I manage to compile simple openACC programs with gcc on POWER8 + Nvidia K40.
But when launching the executable, I get this error:
libgomp: Cannot map target functions or variables (expected 0, have 1)
More specifically, this error is triggered everytime the directives
#pragma acc parallel
#pragma acc kernels
are met at runtime.
for example this code won't work:
#pragma acc parallel loop
for(int i=0;i<10;i++) a[i]=0;
However I succesfully managed to use other acc functions: acc_get_num_devices,
acc_malloc, #pragma acc enter data, #pragma acc update. They have the correct
behaviour (update for example will correctly update data on GPU).
Strangely, #pragma acc enter data crashes when there is a parallel directive in
the same code, but works otherwise. (See test.cpp for details)
My command line to compile is
gcc -fopenacc -foffload=nvptx-none main.c /lib/gcc/powerpc64le-unknown-linux-gnu/6.0.0/crtoffloadbegin.o /lib/gcc/powerpc64le-unknown-linux-gnu/6.0.0/crtoffloadend.o
The libgomp.so.1 used by the executable is the right one.
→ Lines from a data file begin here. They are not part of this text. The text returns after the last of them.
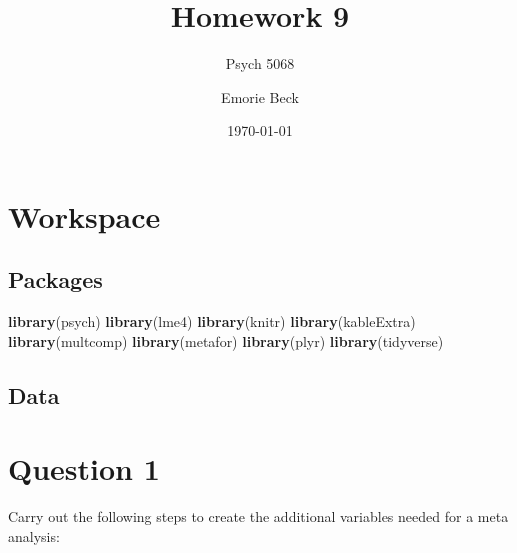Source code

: \documentclass[]{article}
\title{Homework 9}
\subtitle{Psych 5068}
\author{Emorie Beck}
\date{\today}
\newenvironment{Shaded}{\begin{snugshade}}{\end{snugshade}}
\newcommand{\KeywordTok}[1]{\textcolor[rgb]{0.13,0.29,0.53}{\textbf{#1}}}
\newcommand{\StringTok}[1]{\textcolor[rgb]{0.31,0.60,0.02}{#1}}
\newcommand{\OperatorTok}[1]{\textcolor[rgb]{0.81,0.36,0.00}{\textbf{#1}}}
\newcommand{\NormalTok}[1]{#1}
\begin{document}
\maketitle

{
\setcounter{tocdepth}{2}
\tableofcontents
}
\section{Workspace}\label{workspace}

\subsection{Packages}\label{packages}

\begin{Shaded}
\begin{Highlighting}[]
\KeywordTok{library}\NormalTok{(psych)}
\KeywordTok{library}\NormalTok{(lme4)}
\KeywordTok{library}\NormalTok{(knitr)}
\KeywordTok{library}\NormalTok{(kableExtra)}
\KeywordTok{library}\NormalTok{(multcomp)}
\KeywordTok{library}\NormalTok{(metafor)}
\KeywordTok{library}\NormalTok{(plyr)}
\KeywordTok{library}\NormalTok{(tidyverse)}
\end{Highlighting}
\end{Shaded}

\subsection{Data}\label{data}

\begin{Shaded}
\end{Shaded}

\section{Question 1}\label{question-1}

Carry out the following steps to create the additional variables needed
for a meta analysis:
\end{document}
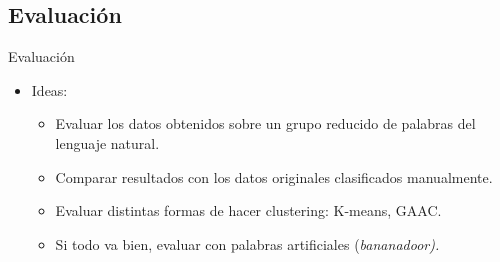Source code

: \documentclass[xcolor=x11names,compress]{beamer}
\renewcommand{\(}{\begin{columns}}
\renewcommand{\)}{\end{columns}}
\newcommand{\<}[1]{\begin{column}{#1}}
\renewcommand{\>}{\end{column}}
\begin{document}
\subsection{Evaluación}
\begin{frame}{Evaluación}
\begin{itemize}
\item Ideas:
\begin{itemize}
\item Evaluar los datos obtenidos sobre un grupo reducido de palabras del lenguaje natural.
\item Comparar resultados con los datos originales clasificados manualmente.
\item Evaluar distintas formas de hacer clustering: K-means, GAAC.
\item Si todo va bien, evaluar con palabras artificiales (\em bananadoor\em).
\end{itemize}
\end{itemize}
\end{frame}
\end{document}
I can see it with ldd.
(it is in [gcc 6 install dir]/lib64)
I installed gcc using the April 23th release candidate.
nvptx with configure --target=nvptx-none
configure --target=nvptx-none --enable-as-accelerator-for="powerpc64le-unknown-linux-gnu"
configure --enable-offload-targets=nvptx-none=$GCC6ROOT/install\
Any clue what can be wrong ?
Thanks !
Louis
// CODE
#include <stdio.h>
#include <stdlib.h>
#include <unistd.h>
int main() {
int res[1000]; for(int i=0; i<1000;i++) res[i] = 100;
printf("Copy begin ...\n");
#pragma acc enter data copyin(res)
printf("Copy OK\n");
#pragma acc parallel
for(int i=0; i<1000;i++) res[i] = 200;
#pragma acc update self(res)
printf("result=%d\n",res[10]); // if res==200, that means GPU has not been correctly updated
}
// OUTPUT
/*
- If the #parallel line is commented, the code succesfully runs and prints "result=200"
(meaning data was successfully transferred on GPU)
- If the parallel is uncommented, the result is:
Copy begin ...
libgomp: Cannot map target functions or variables (expected 0, have 1)
*/